The task ▸ Start at the line in the entries below that contains "- Portfolio: [ahmedrabea.dev](https://ahmedrabea.dev)", stop at the line that contains "<!-- Footer -->", and output exactly the lines in that span, both ends included.

Available data ▸
[Start of Attachment]

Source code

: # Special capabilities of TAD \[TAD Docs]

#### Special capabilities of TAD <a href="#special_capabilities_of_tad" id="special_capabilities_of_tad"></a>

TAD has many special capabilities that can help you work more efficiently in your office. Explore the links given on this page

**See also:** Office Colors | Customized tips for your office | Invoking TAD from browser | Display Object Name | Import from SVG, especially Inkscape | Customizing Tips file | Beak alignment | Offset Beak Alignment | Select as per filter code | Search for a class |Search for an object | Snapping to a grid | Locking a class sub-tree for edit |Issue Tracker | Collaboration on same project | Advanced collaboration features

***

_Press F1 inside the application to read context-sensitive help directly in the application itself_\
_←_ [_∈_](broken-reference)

[End of Attachment]
[Start of Attachment]

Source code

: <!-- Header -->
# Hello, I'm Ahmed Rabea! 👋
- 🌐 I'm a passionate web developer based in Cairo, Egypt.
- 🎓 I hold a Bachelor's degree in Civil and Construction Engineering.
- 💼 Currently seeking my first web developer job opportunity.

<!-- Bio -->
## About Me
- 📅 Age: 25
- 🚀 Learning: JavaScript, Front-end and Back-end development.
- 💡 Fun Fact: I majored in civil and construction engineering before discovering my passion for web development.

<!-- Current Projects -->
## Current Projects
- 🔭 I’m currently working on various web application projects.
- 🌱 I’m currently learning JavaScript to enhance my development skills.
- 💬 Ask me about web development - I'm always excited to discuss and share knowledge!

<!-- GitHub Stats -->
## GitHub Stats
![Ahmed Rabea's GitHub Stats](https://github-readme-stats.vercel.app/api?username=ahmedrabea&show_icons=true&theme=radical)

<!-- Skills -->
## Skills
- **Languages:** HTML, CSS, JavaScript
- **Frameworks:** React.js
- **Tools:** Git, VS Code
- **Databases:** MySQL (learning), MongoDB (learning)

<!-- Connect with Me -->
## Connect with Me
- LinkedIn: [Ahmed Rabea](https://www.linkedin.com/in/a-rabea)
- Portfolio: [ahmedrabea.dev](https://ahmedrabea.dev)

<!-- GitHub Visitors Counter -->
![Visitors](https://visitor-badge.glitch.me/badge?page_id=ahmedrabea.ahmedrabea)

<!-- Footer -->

[End of Attachment]
[Start of Attachment]

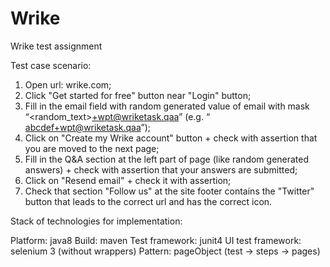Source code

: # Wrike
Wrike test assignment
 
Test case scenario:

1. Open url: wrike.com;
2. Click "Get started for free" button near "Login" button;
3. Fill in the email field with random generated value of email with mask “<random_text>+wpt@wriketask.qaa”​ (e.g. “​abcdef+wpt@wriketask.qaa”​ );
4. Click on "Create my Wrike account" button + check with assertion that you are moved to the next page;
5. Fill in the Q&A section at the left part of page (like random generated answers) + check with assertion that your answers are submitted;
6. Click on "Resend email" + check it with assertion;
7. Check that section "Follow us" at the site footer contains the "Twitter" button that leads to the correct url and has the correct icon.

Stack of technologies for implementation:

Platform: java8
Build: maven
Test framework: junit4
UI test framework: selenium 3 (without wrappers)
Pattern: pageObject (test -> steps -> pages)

[End of Attachment]

Task output ▸
- Portfolio: [ahmedrabea.dev](https://ahmedrabea.dev)

<!-- GitHub Visitors Counter -->
![Visitors](https://visitor-badge.glitch.me/badge?page_id=ahmedrabea.ahmedrabea)

<!-- Footer -->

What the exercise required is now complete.